Forum Discussion

FlyMountain's avatar
11 years ago

Reduce restore windows

We have bunch of databases whihc reside in a single server. Currently we have a decidated policy to back up around 2TB data, it will need 8 hours to back up and around 20 hours to restoe. We will need to tune the backup and restore, specially reduce the restore windows.

There are some ideas currently we are considering. If you have any other ideas, please let me know.

1. split the backup policy to two for using two LTO5 drives for backup and restore

2. use decidated volume pool to aviod mixing data with other backup policies with same retention (library are shared for multiple polices)

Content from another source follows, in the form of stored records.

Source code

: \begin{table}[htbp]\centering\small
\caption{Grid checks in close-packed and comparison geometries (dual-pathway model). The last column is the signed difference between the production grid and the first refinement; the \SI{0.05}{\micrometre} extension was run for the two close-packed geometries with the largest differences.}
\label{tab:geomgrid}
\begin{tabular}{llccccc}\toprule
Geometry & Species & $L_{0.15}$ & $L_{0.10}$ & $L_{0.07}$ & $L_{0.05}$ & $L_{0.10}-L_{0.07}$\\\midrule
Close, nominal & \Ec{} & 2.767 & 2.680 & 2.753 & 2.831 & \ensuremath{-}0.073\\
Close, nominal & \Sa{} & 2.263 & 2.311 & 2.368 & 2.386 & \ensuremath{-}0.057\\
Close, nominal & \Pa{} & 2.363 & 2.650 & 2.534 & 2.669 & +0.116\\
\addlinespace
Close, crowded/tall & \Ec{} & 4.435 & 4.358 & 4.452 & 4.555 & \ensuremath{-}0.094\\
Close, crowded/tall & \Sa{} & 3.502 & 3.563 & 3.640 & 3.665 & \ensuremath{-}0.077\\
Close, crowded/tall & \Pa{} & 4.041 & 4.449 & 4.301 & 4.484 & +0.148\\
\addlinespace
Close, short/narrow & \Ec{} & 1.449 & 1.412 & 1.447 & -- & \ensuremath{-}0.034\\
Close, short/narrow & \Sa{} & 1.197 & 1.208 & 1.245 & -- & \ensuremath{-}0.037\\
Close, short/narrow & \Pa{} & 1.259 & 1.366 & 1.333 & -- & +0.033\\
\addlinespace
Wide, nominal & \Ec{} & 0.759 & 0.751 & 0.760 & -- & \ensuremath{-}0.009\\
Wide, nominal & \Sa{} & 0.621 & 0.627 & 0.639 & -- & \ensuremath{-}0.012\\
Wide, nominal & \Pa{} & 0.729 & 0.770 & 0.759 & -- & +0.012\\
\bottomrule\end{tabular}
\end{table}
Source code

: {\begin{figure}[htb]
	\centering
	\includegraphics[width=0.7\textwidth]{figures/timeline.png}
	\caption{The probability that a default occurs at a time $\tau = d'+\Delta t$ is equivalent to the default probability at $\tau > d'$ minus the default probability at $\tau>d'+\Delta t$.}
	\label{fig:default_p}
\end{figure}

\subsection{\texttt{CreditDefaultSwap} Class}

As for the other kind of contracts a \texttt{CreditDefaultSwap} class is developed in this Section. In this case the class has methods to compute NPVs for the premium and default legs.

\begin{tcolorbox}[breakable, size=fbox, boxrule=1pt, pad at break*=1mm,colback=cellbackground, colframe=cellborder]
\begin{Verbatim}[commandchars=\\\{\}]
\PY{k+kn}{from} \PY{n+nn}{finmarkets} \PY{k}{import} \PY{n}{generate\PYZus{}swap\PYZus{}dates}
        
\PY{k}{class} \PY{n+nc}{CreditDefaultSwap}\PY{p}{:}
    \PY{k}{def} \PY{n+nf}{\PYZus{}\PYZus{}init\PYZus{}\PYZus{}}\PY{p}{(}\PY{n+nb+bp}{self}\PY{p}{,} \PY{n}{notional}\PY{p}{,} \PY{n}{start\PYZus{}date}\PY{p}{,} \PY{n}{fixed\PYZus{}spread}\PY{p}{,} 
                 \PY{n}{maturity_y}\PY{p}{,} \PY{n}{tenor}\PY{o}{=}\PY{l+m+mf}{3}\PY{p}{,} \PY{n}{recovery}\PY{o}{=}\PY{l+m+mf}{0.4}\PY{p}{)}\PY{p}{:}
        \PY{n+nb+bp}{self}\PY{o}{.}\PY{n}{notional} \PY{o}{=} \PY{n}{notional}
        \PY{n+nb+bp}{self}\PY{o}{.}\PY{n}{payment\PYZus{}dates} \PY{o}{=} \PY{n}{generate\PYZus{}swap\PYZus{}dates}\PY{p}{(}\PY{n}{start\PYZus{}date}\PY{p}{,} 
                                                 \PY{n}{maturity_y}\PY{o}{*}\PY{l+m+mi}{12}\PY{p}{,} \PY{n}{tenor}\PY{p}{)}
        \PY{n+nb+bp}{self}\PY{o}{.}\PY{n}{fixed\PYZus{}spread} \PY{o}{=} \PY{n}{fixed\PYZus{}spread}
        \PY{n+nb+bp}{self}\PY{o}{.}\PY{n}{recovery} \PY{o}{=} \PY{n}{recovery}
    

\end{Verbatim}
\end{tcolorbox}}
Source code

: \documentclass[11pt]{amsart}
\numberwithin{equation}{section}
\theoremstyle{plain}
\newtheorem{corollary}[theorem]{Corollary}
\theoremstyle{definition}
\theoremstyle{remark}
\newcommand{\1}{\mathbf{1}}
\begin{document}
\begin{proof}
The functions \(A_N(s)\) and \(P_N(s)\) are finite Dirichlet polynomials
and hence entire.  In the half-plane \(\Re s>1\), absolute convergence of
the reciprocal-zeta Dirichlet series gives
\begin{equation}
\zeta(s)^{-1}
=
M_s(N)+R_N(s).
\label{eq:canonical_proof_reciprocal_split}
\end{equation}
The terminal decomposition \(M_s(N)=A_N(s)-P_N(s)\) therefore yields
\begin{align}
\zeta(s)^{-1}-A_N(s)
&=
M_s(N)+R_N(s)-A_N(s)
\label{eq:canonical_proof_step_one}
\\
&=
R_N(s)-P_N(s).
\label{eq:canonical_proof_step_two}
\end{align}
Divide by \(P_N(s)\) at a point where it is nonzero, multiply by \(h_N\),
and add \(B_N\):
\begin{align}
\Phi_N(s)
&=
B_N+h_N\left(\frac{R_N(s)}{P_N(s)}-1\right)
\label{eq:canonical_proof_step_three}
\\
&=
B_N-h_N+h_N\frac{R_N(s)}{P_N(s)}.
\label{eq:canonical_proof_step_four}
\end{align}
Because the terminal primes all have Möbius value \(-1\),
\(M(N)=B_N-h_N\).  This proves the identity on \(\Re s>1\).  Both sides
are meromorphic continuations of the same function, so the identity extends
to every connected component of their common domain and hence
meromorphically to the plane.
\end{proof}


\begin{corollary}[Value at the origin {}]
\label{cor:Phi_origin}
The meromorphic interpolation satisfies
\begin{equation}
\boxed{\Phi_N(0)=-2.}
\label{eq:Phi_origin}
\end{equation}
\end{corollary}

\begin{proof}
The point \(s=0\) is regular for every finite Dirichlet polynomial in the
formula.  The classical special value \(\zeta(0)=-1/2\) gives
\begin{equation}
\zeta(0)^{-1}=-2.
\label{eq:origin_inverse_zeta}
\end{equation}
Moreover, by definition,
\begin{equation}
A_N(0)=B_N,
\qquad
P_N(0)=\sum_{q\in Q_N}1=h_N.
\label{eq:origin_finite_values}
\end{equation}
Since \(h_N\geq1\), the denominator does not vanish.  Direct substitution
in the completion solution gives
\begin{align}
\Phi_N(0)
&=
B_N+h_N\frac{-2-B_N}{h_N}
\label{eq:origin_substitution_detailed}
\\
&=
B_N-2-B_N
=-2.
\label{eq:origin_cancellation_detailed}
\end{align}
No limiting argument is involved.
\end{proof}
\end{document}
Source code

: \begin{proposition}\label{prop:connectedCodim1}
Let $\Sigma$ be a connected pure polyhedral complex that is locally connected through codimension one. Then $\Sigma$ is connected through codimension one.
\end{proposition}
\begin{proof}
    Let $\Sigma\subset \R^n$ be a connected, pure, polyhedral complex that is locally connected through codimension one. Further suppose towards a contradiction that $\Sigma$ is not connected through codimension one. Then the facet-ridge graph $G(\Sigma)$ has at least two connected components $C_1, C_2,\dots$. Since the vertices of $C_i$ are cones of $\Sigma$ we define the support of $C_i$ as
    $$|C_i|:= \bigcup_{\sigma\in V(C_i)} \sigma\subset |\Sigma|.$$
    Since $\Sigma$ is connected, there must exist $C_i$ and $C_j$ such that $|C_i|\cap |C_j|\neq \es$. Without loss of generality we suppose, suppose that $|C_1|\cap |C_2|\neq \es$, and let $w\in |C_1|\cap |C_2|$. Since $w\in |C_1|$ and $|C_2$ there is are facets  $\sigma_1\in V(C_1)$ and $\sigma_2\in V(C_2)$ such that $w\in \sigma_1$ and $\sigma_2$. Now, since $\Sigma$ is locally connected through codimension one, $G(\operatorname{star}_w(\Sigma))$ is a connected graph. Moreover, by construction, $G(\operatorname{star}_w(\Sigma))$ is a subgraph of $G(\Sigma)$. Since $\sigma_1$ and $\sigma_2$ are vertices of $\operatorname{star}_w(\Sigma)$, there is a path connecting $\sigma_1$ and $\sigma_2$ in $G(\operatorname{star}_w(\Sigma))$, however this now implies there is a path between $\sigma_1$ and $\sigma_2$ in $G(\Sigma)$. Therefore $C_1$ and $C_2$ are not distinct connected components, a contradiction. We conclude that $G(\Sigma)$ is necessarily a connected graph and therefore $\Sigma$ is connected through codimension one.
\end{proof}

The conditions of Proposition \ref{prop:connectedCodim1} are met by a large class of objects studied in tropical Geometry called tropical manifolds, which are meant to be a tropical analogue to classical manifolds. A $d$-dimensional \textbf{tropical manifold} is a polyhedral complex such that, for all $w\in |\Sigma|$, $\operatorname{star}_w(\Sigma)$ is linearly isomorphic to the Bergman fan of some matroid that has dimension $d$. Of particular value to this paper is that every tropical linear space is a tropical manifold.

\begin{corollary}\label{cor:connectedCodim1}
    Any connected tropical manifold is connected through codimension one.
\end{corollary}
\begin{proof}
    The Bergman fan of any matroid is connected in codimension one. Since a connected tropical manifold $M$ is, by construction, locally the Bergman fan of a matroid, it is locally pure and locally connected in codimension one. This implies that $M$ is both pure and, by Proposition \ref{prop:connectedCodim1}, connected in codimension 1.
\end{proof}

3. disable multiplexing to reduce restore time

4. exclude out all file system and log files form database policies

.......

thanks in advance

  • After some testing, we find a way to satify our request.

    1. turn off MPLX and multi-streams (for better restore performance)

    2. larger the fragment size (for better backup/restore performance)

    3. direct backup to two storage units which point to same library to force backup to use two tapes

    4. separate all unnessary data to different policy and use different storage unit

    5. split backup to two policies, each back up half data

    the changes made big diffeence (backup time reduced from 9 hours to 3, restore time from 15 hours to 3)

  • before giving any suggestions we would like to understand your enviornment too

    1) what is the netbackup versions that are in master /media and client

    2) how many tape drives can be assigned to take the backup of these data

    3) does the client and media server both are different?

    4) if not does clinet can conver to as Media server (may be SAN media server)? 

    etc..

  • If you are Oracle RMAN get the DBAs to tune the backup - they can internally multiplex a backup internal [ filesperset].

    4) above a reasonable idea - convert it to SAN media server as a last resort.  It makes NBU administration more painful. 

    I assumed you done the tuning from one your previous posts here  There also some restore tuning required as well.

    Tests you can do:

    1. Run a backup to /dev/null and compare it to speed to tape backup.
    2. Run a backup to tape and restore to /dev/null.  Oracle DBAs can do this using "validate" utility.  Other databses should have something similar.
    3. Restore to disk that has been formatted prior to the restore.  Sometimes its quicker to retore to clean disk where the restore is streamed to disk.  If disk filesystem conatins a lot other data the restore target wastes time to locate block space for the restore data.  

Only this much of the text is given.